▶ [EXERCISE DETAILS]
Your answer should repeat every line of the records below in which the word "función" appears.
━━ DATA ━━
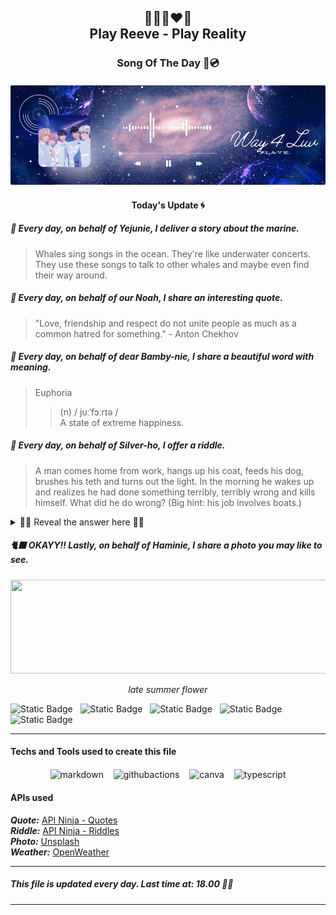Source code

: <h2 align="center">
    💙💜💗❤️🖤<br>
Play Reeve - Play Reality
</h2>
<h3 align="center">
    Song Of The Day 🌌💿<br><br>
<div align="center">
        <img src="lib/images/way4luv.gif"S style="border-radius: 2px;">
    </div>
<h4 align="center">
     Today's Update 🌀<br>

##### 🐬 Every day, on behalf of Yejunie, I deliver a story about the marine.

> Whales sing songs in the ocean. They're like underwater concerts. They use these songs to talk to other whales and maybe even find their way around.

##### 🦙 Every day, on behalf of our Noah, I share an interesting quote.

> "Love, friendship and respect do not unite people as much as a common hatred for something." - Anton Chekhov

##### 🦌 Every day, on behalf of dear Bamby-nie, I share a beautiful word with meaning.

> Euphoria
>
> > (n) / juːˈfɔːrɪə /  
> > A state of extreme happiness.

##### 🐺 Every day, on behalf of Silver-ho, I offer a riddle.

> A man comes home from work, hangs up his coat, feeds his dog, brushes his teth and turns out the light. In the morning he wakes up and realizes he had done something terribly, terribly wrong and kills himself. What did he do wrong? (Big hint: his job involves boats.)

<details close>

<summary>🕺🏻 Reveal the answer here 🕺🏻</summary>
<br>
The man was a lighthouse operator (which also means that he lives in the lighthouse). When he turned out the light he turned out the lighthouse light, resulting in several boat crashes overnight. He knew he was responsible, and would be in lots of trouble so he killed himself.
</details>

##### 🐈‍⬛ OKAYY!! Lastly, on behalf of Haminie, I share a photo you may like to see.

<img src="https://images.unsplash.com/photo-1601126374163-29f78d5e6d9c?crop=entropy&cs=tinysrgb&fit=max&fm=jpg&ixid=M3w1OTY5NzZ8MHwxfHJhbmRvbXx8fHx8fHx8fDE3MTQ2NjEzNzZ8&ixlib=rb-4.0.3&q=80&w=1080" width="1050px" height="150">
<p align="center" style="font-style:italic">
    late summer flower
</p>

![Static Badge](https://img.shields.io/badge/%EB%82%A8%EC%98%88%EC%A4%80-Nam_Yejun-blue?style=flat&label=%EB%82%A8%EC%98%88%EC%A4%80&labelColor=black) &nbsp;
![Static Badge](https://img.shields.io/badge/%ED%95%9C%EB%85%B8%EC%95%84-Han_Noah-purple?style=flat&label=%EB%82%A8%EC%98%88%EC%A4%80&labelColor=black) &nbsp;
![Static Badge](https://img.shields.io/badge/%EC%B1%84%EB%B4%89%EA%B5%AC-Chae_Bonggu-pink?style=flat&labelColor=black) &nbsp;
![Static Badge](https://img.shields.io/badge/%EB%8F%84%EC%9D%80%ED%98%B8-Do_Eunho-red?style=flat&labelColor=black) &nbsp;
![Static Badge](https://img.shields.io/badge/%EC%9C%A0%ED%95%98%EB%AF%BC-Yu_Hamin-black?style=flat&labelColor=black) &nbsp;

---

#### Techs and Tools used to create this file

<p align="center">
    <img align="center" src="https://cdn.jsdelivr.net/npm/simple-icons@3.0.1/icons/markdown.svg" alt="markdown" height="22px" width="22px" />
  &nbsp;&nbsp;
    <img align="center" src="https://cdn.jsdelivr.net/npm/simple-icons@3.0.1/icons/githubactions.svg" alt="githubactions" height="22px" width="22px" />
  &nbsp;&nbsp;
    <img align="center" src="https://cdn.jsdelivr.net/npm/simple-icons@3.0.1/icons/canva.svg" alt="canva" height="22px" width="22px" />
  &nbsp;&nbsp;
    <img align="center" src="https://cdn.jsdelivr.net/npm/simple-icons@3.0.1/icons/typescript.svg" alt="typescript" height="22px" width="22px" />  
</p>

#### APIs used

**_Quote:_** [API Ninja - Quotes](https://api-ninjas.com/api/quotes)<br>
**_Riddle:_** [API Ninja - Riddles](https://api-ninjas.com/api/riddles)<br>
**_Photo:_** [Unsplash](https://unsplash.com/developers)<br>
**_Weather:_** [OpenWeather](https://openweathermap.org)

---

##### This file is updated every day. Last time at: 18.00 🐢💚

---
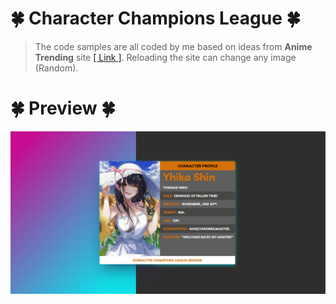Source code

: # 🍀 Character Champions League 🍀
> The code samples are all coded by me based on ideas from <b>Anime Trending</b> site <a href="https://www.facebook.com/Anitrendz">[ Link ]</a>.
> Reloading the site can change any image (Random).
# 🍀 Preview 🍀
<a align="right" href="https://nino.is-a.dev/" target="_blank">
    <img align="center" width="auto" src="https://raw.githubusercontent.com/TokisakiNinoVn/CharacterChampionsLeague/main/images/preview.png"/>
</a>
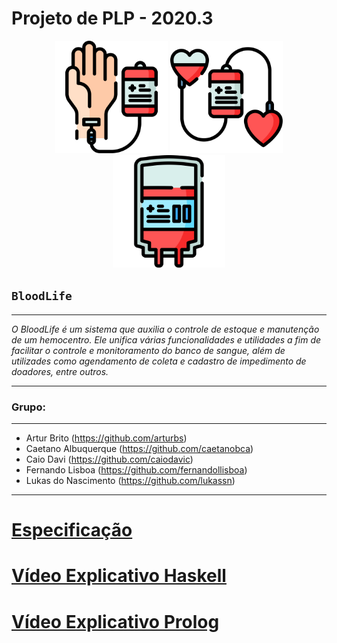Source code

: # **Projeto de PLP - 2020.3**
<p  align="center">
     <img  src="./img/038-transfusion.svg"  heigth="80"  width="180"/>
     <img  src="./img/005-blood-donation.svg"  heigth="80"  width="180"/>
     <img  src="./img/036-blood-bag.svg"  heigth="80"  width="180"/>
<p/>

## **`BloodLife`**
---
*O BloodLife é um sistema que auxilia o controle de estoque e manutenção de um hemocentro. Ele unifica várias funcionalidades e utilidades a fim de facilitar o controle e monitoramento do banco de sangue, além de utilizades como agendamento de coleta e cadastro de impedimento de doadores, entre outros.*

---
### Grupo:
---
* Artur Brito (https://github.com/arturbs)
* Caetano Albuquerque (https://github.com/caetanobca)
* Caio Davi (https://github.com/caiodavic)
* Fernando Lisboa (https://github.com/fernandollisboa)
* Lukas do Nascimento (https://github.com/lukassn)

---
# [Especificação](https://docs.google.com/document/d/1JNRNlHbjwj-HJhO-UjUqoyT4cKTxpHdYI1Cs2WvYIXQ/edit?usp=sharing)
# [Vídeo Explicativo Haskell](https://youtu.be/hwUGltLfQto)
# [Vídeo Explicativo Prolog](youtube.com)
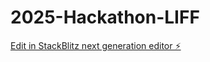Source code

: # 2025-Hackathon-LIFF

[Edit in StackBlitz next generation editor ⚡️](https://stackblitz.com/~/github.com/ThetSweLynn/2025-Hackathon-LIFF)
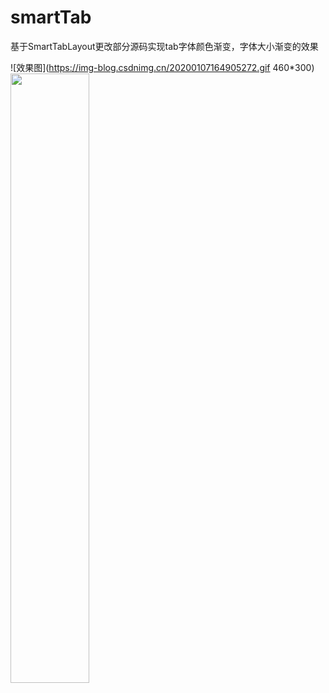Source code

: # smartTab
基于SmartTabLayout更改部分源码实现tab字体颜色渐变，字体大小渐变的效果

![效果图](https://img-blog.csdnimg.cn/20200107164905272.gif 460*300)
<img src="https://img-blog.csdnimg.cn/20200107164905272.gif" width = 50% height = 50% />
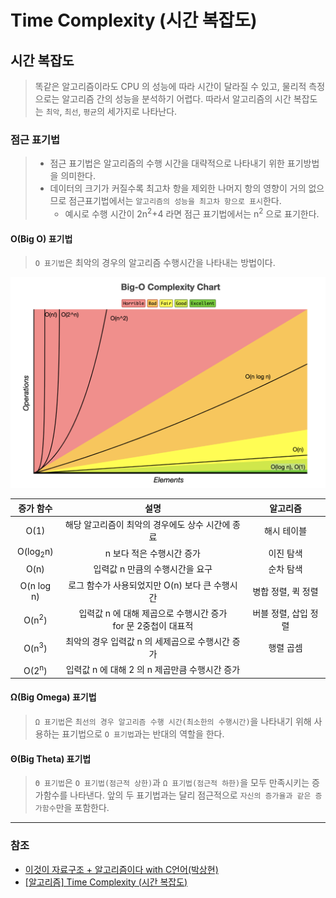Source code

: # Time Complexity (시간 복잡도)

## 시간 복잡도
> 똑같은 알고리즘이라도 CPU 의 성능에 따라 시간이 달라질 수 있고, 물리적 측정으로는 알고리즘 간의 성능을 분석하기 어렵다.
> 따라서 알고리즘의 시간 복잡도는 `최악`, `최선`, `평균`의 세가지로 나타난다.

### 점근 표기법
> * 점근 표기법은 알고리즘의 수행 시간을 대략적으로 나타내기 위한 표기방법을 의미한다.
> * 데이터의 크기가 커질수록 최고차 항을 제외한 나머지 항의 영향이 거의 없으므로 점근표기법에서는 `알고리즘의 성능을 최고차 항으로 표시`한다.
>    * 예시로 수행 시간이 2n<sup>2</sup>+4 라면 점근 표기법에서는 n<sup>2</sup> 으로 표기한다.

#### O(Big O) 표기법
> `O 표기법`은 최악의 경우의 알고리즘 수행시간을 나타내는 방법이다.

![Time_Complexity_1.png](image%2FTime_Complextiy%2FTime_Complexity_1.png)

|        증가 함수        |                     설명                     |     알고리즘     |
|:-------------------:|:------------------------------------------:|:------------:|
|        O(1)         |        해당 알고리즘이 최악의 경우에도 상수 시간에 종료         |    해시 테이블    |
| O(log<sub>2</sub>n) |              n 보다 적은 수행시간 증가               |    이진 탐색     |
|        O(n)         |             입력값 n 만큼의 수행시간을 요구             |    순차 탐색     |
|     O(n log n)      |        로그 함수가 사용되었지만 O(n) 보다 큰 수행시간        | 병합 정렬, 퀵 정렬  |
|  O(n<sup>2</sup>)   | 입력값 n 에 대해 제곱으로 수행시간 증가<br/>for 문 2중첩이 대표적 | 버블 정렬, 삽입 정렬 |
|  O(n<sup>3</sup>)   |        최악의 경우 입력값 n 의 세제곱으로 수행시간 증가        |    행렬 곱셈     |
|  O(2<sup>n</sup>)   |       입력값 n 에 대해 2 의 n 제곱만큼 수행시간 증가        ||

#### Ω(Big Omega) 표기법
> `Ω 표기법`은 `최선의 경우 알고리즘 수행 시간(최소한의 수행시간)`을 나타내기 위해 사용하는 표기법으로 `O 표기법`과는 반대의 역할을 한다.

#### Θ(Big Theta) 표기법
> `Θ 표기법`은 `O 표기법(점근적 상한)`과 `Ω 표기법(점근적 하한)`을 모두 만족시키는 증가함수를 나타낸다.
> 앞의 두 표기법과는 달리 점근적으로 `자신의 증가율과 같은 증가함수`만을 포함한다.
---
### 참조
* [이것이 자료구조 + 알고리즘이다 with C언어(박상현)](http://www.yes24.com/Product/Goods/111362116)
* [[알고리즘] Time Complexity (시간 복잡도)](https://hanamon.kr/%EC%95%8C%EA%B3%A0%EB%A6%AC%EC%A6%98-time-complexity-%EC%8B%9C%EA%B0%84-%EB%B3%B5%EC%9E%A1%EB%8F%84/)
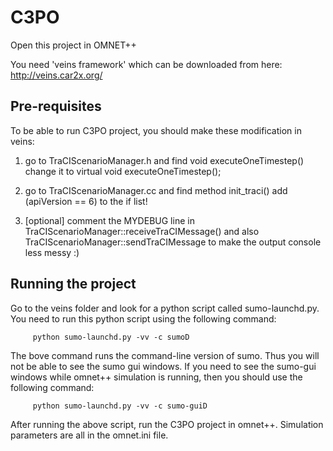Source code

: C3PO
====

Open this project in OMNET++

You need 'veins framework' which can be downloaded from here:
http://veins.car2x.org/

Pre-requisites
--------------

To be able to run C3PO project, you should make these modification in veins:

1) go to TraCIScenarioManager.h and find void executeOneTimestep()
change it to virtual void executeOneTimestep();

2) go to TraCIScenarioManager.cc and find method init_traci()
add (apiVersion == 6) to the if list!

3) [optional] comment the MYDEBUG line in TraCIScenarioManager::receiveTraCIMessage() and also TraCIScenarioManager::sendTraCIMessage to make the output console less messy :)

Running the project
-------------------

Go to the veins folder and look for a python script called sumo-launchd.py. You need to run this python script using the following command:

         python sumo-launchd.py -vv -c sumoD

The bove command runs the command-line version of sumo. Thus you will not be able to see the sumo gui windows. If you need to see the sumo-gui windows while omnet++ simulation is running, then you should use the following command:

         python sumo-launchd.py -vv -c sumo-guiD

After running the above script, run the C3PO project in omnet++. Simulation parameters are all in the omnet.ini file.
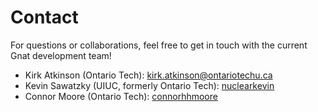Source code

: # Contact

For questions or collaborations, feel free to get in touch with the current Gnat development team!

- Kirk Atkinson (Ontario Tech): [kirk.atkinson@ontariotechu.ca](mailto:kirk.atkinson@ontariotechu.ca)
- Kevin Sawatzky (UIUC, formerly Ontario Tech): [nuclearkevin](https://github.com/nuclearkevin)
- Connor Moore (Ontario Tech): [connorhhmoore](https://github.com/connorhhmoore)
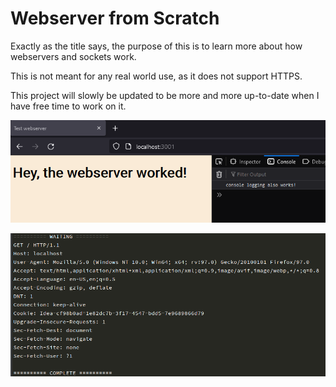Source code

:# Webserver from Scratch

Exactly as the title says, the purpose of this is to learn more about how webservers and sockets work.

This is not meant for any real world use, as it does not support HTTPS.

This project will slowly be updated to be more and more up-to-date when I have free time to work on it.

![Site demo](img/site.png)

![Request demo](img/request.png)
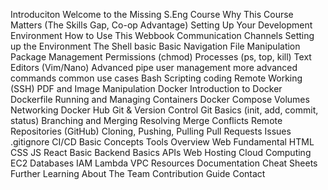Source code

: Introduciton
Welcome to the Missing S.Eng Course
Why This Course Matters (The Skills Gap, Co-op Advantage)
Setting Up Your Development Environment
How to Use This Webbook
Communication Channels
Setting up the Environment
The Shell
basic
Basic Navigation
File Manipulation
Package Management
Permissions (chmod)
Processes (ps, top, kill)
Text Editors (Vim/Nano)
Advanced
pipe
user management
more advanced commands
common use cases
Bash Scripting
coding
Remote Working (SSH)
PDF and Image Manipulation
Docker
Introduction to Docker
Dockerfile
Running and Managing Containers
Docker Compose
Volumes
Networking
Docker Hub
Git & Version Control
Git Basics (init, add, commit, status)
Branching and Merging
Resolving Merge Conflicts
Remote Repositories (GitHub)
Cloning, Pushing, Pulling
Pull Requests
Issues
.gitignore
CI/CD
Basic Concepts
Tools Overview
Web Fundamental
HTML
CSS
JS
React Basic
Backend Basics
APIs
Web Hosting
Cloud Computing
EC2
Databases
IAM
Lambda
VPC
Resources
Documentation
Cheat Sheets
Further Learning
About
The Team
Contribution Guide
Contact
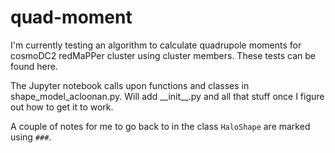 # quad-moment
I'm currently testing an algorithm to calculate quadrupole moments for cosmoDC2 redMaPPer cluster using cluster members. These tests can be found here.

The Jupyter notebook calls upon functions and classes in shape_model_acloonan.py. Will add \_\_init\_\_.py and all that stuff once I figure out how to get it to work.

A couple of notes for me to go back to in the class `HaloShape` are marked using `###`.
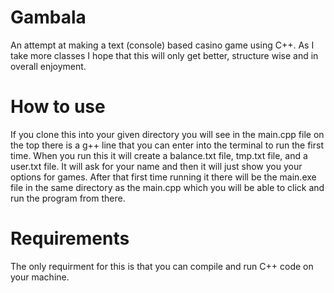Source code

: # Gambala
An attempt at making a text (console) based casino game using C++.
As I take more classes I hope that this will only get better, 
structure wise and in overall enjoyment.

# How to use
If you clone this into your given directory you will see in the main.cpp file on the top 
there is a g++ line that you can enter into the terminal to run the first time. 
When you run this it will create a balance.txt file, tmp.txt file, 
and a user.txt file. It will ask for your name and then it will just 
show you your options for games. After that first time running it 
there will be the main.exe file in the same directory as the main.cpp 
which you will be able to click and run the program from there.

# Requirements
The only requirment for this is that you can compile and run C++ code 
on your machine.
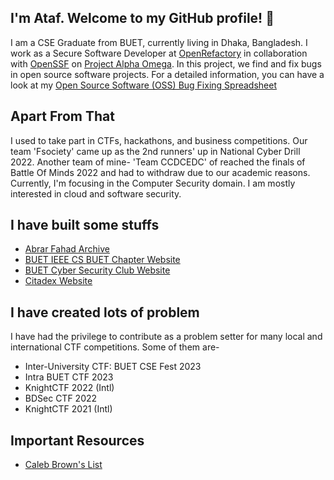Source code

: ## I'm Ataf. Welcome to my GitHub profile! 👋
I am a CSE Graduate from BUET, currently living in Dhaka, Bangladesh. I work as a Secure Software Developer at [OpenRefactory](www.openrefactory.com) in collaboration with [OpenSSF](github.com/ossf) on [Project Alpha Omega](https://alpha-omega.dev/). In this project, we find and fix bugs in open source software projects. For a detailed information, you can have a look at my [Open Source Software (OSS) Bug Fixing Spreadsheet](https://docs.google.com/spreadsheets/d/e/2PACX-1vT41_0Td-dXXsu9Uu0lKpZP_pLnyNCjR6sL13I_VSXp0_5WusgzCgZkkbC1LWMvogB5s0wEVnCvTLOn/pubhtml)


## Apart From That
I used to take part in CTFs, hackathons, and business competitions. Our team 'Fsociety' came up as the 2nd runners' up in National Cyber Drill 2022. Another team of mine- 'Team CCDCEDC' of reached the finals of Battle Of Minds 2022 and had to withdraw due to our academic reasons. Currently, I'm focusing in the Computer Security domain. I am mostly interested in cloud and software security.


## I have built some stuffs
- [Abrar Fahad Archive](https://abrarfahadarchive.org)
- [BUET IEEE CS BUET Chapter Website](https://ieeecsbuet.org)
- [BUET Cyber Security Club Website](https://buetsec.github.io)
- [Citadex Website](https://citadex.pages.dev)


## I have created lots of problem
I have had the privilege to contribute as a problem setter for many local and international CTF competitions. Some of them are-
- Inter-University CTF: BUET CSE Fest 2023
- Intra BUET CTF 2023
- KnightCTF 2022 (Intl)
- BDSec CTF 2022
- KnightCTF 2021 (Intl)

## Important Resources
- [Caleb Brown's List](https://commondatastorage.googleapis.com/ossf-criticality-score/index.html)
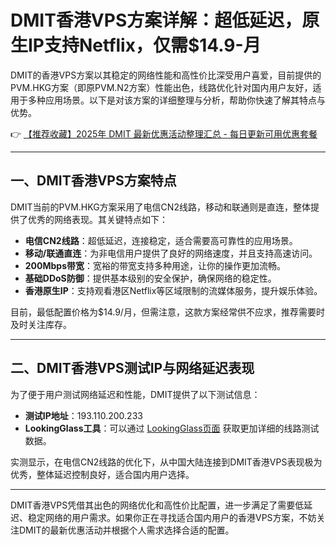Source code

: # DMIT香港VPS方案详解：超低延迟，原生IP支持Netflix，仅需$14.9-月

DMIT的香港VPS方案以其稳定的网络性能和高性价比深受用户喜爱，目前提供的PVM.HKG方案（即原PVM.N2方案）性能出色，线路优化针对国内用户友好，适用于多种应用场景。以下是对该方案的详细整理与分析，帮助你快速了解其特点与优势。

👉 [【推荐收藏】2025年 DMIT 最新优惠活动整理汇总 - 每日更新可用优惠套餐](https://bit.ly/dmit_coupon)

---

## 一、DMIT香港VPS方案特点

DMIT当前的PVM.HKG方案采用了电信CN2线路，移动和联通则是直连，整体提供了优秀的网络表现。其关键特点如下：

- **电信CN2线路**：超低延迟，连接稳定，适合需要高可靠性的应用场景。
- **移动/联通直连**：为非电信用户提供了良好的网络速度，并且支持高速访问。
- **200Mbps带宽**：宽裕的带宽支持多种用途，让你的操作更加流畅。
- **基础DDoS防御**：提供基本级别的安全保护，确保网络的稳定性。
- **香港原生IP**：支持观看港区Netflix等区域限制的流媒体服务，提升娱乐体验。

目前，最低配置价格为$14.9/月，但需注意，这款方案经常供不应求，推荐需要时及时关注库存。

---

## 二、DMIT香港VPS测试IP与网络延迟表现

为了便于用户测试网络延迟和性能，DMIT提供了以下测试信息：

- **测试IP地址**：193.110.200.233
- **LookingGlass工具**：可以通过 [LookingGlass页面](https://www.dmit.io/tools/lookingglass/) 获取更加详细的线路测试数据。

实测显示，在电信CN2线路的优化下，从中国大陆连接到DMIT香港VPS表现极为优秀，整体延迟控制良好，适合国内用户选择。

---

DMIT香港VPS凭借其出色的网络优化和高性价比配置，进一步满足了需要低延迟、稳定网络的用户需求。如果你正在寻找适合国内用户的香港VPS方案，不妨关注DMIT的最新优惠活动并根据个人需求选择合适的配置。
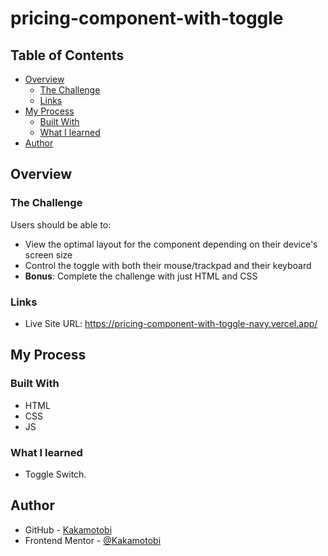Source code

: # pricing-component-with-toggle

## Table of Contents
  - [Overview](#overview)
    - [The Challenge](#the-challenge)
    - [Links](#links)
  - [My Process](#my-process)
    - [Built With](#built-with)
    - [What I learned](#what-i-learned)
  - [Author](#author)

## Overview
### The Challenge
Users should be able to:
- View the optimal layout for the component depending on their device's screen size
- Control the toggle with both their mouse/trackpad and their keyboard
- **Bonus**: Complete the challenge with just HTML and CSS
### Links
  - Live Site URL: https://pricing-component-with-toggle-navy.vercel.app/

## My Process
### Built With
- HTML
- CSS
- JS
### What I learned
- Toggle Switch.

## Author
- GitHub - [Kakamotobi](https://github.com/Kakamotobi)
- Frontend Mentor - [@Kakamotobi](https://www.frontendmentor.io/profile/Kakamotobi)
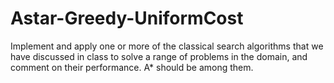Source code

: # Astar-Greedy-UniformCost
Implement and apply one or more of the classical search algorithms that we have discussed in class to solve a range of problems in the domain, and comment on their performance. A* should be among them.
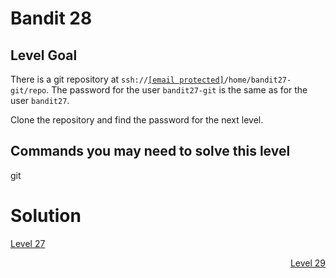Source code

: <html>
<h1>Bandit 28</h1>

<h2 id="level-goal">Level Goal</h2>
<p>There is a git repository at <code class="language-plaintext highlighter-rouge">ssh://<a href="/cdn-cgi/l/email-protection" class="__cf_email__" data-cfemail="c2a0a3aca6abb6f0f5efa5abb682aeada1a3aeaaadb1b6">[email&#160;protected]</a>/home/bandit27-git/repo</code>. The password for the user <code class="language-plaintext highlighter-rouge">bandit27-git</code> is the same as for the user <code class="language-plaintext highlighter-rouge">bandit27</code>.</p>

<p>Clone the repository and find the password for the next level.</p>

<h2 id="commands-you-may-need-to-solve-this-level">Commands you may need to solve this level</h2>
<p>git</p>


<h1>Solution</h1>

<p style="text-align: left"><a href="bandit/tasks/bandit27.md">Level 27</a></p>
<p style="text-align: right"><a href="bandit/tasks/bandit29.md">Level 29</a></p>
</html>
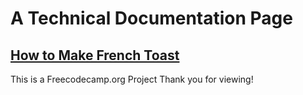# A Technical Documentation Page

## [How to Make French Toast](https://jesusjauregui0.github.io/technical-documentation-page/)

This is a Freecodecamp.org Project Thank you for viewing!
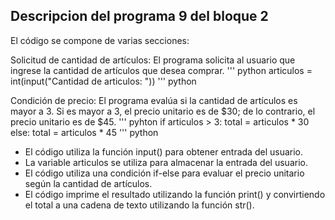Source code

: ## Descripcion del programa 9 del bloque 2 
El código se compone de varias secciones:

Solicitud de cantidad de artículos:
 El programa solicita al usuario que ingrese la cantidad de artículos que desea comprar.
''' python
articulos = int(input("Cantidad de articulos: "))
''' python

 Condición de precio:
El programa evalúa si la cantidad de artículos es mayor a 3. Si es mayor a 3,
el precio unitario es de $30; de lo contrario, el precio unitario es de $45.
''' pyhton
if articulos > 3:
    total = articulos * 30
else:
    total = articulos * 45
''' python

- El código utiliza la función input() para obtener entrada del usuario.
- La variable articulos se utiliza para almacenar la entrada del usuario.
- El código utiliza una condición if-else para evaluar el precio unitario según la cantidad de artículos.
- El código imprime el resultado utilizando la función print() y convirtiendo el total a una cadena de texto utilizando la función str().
━━━
▶ [ANSWER AREA]
- El código utiliza la función input() para obtener entrada del usuario.
- El código imprime el resultado utilizando la función print() y convirtiendo el total a una cadena de texto utilizando la función str().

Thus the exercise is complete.